Kampfzwang.

Wenn man noch nie in der Situation war, neue Hoffnung zu schöpfen, weiß man nicht, welche Anstrengungen damit verbunden sind.

Viele nennen diesen Zustand kämpfen. Und sollte man dies (nicht mehr) tun, heißt es, man habe den Kampf aufgegeben oder ihn verloren.

Mir ist das zu aggressiv und zu plakativ und zu einfach.

Gegen gewisse Dinge, Gegebenheiten und Fakten kann man nicht angehen. Im besten Fall ist ein Arrangieren möglich, ein Mitgehen, ein kreatives und ganz individuelles Anpassen an Neues.

Würde ich alles, was mich belastet und beeinflusst, bekämpfen wollen, befände ich mich in einem ständigen und durchaus schlimmen Krieg – ich will das nicht.

Ich mag nicht morgens aufstehen und den Kampf alle 24 Stunden neu beginnen. Ich mag nicht abends ins Bett gehen und mir eventuelle Vorwürfe machen oder machen lassen müssen, dass ich vielleicht nicht zu hart gekämpft habe.

Die MS. Ihre Mitbringsel. Das Leben an sich.

Das passiert. Vieles passiert. Und natürlich würde ich hier nicht sitzen und diesen Text tippen, wenn ich nicht ein Feuer und viele, viele Lebensgeister in mir hätte, die mir immer wieder aufs Neue bestätigen, dass sich das Leben, in und mit all seinen Facetten, lohnt und (zurück) bedankt.

Es gibt diese Phasen, in denen ich aufgebe.

Das bedeutet aber nicht, dass ich pauschal alles über den Haufen werfe oder mich komplett hängen lasse.

Ich berechne nur die Route neu.

Manche Dinge gehen eben nicht mehr. Oder nicht mehr so gut, wie einst. Dafür fand und finde ich aber Alternativen und anderes Schönes.

Ich begleite Menschen, die sterben. Und ich begleite Menschen, die trauern.

Würde man diesen Menschen in ihren letzten und schwächsten Zeiten ihres Lebens sagen, sie hätten den Kampf verloren oder aufgegeben…klingelt da was?

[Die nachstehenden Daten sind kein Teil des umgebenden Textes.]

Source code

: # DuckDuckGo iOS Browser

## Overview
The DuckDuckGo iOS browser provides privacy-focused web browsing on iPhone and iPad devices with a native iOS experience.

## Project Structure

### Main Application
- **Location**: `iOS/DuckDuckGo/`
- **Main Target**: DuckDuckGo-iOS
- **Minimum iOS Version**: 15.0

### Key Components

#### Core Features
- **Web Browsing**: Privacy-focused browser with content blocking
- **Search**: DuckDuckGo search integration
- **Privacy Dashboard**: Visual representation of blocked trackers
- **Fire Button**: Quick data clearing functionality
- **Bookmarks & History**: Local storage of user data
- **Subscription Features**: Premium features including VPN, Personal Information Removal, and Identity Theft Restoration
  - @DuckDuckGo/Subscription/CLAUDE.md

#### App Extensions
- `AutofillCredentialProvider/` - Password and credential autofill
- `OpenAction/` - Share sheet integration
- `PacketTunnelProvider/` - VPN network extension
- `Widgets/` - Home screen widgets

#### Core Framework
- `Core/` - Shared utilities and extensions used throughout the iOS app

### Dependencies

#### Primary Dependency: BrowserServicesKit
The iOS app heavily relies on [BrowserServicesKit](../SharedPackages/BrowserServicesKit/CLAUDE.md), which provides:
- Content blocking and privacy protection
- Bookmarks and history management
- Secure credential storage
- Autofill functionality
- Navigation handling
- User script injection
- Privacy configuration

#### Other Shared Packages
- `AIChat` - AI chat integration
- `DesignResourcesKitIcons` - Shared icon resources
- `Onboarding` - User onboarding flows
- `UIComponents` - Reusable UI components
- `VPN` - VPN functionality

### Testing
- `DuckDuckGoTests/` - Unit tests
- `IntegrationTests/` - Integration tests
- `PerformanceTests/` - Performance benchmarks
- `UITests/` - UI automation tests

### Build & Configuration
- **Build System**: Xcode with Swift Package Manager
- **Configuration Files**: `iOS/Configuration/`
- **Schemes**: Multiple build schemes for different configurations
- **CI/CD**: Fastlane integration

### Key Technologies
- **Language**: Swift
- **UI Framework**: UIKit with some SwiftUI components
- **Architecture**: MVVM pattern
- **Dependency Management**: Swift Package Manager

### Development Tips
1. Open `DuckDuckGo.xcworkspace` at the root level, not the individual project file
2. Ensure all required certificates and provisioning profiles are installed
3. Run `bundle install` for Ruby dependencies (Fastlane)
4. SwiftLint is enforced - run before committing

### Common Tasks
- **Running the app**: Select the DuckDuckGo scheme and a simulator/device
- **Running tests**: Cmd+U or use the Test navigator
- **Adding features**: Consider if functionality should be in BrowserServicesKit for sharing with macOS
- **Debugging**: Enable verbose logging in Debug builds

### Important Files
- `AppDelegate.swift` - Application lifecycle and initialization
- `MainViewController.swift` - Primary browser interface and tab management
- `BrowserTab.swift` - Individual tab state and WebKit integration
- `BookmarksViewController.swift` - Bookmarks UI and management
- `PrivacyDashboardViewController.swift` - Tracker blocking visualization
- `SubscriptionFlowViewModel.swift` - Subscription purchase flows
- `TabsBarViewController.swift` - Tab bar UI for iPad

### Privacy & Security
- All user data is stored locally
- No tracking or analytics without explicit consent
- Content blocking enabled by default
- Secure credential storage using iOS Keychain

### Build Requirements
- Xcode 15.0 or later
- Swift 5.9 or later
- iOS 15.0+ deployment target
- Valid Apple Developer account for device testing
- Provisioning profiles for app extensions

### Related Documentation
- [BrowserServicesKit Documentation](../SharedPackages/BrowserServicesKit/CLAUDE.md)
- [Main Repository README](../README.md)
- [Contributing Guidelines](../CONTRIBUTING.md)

Sterben ist wahnsinnig anstrengend. Wenn wir bei diesem Wort bleiben wollen, ist es vielleicht sogar ein Kampf. Bei diesem geht es aber nicht um gewinnen oder verlieren. Sondern um das Nicht-Gehen-Wollen oder Nicht-Gehen-Können, obwohl ein sehr schwacher, müder und kranker Körper einfach nicht mehr kann. Und will.

Trauern ist ebenso eine Art Hochleistungssport. Wir setzen uns damit auseinander, etwas für immer verloren zu haben oder es bald zu verlieren. Die eigene Gesundheit, unseren Job, einen geliebten Menschen, oder unser eigenes Leben.

Doch da gibt es in uns einige Helferlein, die all das tapfer mitmachen:

Unser Herz, unser Bauch und unser Kopf.

Wir sind anpassungsfähig, wir können so vieles schaffen und meistern. Wenn wir uns mal selbst keine Hoffnungsschnipsel in unser Leben streuen können, sollten wir vielleicht darüber nachdenken, andere zu bitten, dies für uns zu tun.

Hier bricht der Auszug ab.